In Apache Hudi each partition is represented by file groups. Each file group consists of slices. Each slice contains data file, and log files. Log file contains data about action, and also it contains the data that was affected by the action.

When reading, apache hudi takes the base file and applies actions from logs to it.

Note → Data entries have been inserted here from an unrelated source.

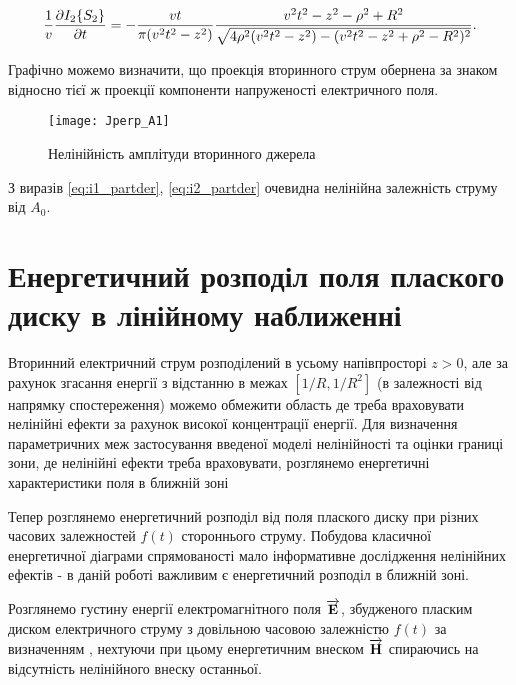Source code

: %
\begin{equation} \begin{aligned} \label{eq:i2_partder}
\frac{1}{v} \frac{\partial  I_2 \{ S_2 \} }{\partial t} = 
- \frac{vt}{\pi (v^2t^2 - z^2) } \frac{ v^2t^2 - z^2 - \rho^2 + R^2 } 
{ \sqrt{ 4 \rho^2 (v^2t^2 - z^2) - (v^2t^2 - z^2 + \rho^2 - R^2)^2 } }.
\end{aligned} \end{equation}

Графічно можемо визначити, що проекція вторинного струм обернена за знаком 
відносно тієї ж проекції компоненти напруженості електричного поля.

\begin{figure}[h] \begin{center}
\texttt{[image: Jperp\_A1]}
\caption{Нелінійність амплітуди вторинного джерела}
\label{fig:jx_secondary}
\end{center} \end{figure}

З виразів \eqref{eq:i1_partder}, \eqref{eq:i2_partder} очевидна нелінійна 
залежність струму від $ A_0 $.

\section{Енергетичний розподіл поля плаского диску в лінійному наближенні}

Вторинний електричний струм розподілений в усьому напівпросторі $ z > 0 $,
але за рахунок згасання енергії з відстанню в межах $ [1/R, 1/R^2] $ (в 
залежності від напрямку спостереження) можемо обмежити область де треба 
враховувати нелінійні ефекти за рахунок високої концентрації енергії. Для 
визначення параметричних меж застосування введеної моделі нелінійності та 
оцінки границі зони, де нелінійні ефекти треба враховувати, розглянемо 
енергетичні характеристики поля в ближній зоні

Тепер розглянемо енергетичний розподіл від поля плаского диску при різних
часових залежностей $ f(t) $ стороннього струму. Побудова класичної 
енергетичної діаграми спрямованості мало інформативне дослідження нелінійних
ефектів - в даній роботі важливим є енергетичний розподіл в ближній зоні.

Розглянемо густину енергії електромагнітного поля $ \overrightarrow{\mathbf E} $, збудженого 
пласким диском електричного струму з довільною часовою залежністю $ f(t) $ за 
визначенням \cite{imp:Schantz2018}, нехтуючи при цьому енергетичним внеском 
$ \overrightarrow{\mathbf H} $ спираючись на відсутність нелінійного внеску останньої.

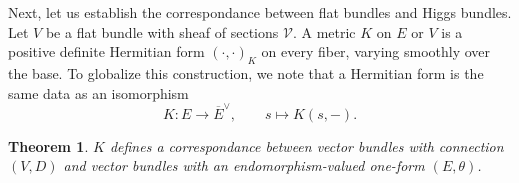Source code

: \documentclass[letterpaper, 12pt]{article}
\newtheorem{theorem}{Theorem}
\theoremstyle{definition}
\begin{document}
Next, let us establish the correspondance between flat bundles and Higgs bundles. Let $V$ be a flat bundle with sheaf of sections $\mathcal{V}$. A metric \(K\) on $E$ or $V$ is a positive definite Hermitian form \( (\cdot, \cdot)_K\) on every fiber, varying smoothly over the base. To globalize this construction, we note that a Hermitian form is the same data as an isomorphism
\begin{equation}
    K: E \to \overline{E}^\vee,\qquad s \mapsto K(s, -).
\end{equation}


\begin{theorem} \label{D''-D-correspondance}
    $K$ defines a correspondance between vector bundles with connection $(V, D)$ and vector bundles with an endomorphism-valued one-form $(E, \theta)$.
\end{theorem}
\end{document}
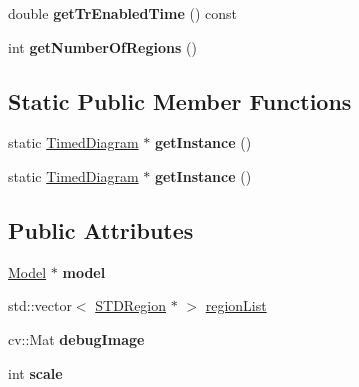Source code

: \begin{DoxyCompactItemize}
\item 
\hypertarget{classTimedDiagram_a5fadc1d768a55ee74864ee05dc1c7c23}{double {\bfseries get\-Tr\-Enabled\-Time} () const }\label{classTimedDiagram_a5fadc1d768a55ee74864ee05dc1c7c23}

\item 
\hypertarget{classTimedDiagram_aa0eafacca33acf296c5bd1219f12fed8}{int {\bfseries get\-Number\-Of\-Regions} ()}\label{classTimedDiagram_aa0eafacca33acf296c5bd1219f12fed8}

\end{DoxyCompactItemize}
\subsection*{Static Public Member Functions}
\begin{DoxyCompactItemize}
\item 
\hypertarget{classTimedDiagram_a9003646431725e6901bf7eacfd2a3775}{static \hyperlink{classTimedDiagram}{Timed\-Diagram} $\ast$ {\bfseries get\-Instance} ()}\label{classTimedDiagram_a9003646431725e6901bf7eacfd2a3775}

\item 
\hypertarget{classTimedDiagram_a45a59b6448eae518ed352328cd703ee3}{static \hyperlink{classTimedDiagram}{Timed\-Diagram} $\ast$ {\bfseries get\-Instance} ()}\label{classTimedDiagram_a45a59b6448eae518ed352328cd703ee3}

\end{DoxyCompactItemize}
\subsection*{Public Attributes}
\begin{DoxyCompactItemize}
\item 
\hypertarget{classTimedDiagram_ad7f4b0079de06896c5e17f59c4fd9a67}{\hyperlink{structModel}{Model} $\ast$ {\bfseries model}}\label{classTimedDiagram_ad7f4b0079de06896c5e17f59c4fd9a67}

\item 
std\-::vector$<$ \hyperlink{classSTDRegion}{S\-T\-D\-Region} $\ast$ $>$ \hyperlink{classTimedDiagram_a78e0edbe8a03e71f0d229891ef4abe11}{region\-List}
\item 
\hypertarget{classTimedDiagram_a8b56e04641a67753c7a9ef544cab634e}{cv\-::\-Mat {\bfseries debug\-Image}}\label{classTimedDiagram_a8b56e04641a67753c7a9ef544cab634e}

\item 
\hypertarget{classTimedDiagram_ae0fdae2d323f9d062946805d7de78a99}{int {\bfseries scale}}\label{classTimedDiagram_ae0fdae2d323f9d062946805d7de78a99}

\end{DoxyCompactItemize}


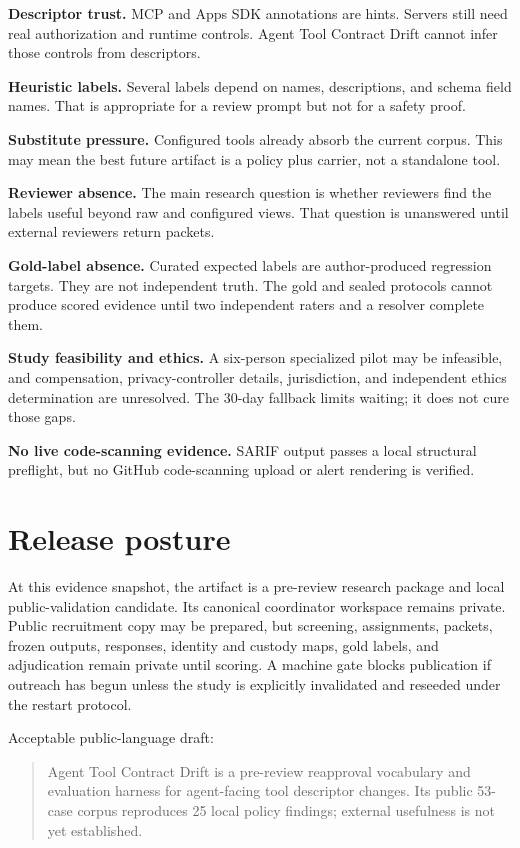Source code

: \documentclass[11pt,letterpaper]{article}
\newcommand{\project}{Agent Tool Contract Drift}
\newcommand{\mcp}{MCP}
\newcommand{\sarif}{SARIF}
\begin{document}
\textbf{Descriptor trust.} \mcp{} and Apps SDK annotations are hints. Servers still need real authorization and runtime controls. \project{} cannot infer those controls from descriptors.

\textbf{Heuristic labels.} Several labels depend on names, descriptions, and schema field names. That is appropriate for a review prompt but not for a safety proof.

\textbf{Substitute pressure.} Configured tools already absorb the current corpus. This may mean the best future artifact is a policy plus carrier, not a standalone tool.

\textbf{Reviewer absence.} The main research question is whether reviewers find the labels useful beyond raw and configured views. That question is unanswered until external reviewers return packets.

\textbf{Gold-label absence.} Curated expected labels are author-produced regression targets. They are not independent truth. The gold and sealed protocols cannot produce scored evidence until two independent raters and a resolver complete them.

\textbf{Study feasibility and ethics.} A six-person specialized pilot may be infeasible, and compensation, privacy-controller details, jurisdiction, and independent ethics determination are unresolved. The 30-day fallback limits waiting; it does not cure those gaps.

\textbf{No live code-scanning evidence.} \sarif{} output passes a local structural preflight, but no GitHub code-scanning upload or alert rendering is verified.

\section{Release posture}

At this evidence snapshot, the artifact is a pre-review research package and local public-validation candidate. Its canonical coordinator workspace remains private. Public recruitment copy may be prepared, but screening, assignments, packets, frozen outputs, responses, identity and custody maps, gold labels, and adjudication remain private until scoring. A machine gate blocks publication if outreach has begun unless the study is explicitly invalidated and reseeded under the restart protocol.

Acceptable public-language draft:

\begin{quote}
\project{} is a pre-review reapproval vocabulary and evaluation harness for agent-facing tool descriptor changes. Its public 53-case corpus reproduces 25 local policy findings; external usefulness is not yet established.
\end{quote}
\end{document}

To optimize the process you should configure Compact operations - to create a new slice with new base file

Such a structure, along with big number of different optimization techniques it allows to optimize the writing operations making them faster in comparison to the

Moreover thanks to such architecutre we can use NBCC - Non Block Concurrency Control instead of OCC - optimistic concurrency control, which show better effectivity for environments with big number of concurrent writes

Ilum

Summarising, apache hudi may be a better option for environments with many concurrent writing operations and for better custom optimization, while being less user-friendly in comparison to Delta Lake.

To learn more about it, you should visit Apache Hudi Documentation Page

How to use Apache Hudi?

1. Configure: Unlike Delta Lake, the Apache Hudi is not preconfigured, therefore you will need to configure it in sidebar in sql viewer.

2. Create Hudi Table:


CREATE TABLE hudi_table (
id int
) USING HUDI TBLPROPERTIES (type='mor')
-- merge means merge on read - this is the architecture with commits and slices

3. Updates, deletes, insert similar to delta lake

4. Look at the commits

    CALL show_commits (table => 'hudi_table', limit => 5)

What is Apache Iceberg?

Apache Iceberg is similar to other data lake table formats but has a distinct architecture. Instead of using commits and transaction log files, Iceberg organizes data using snapshots.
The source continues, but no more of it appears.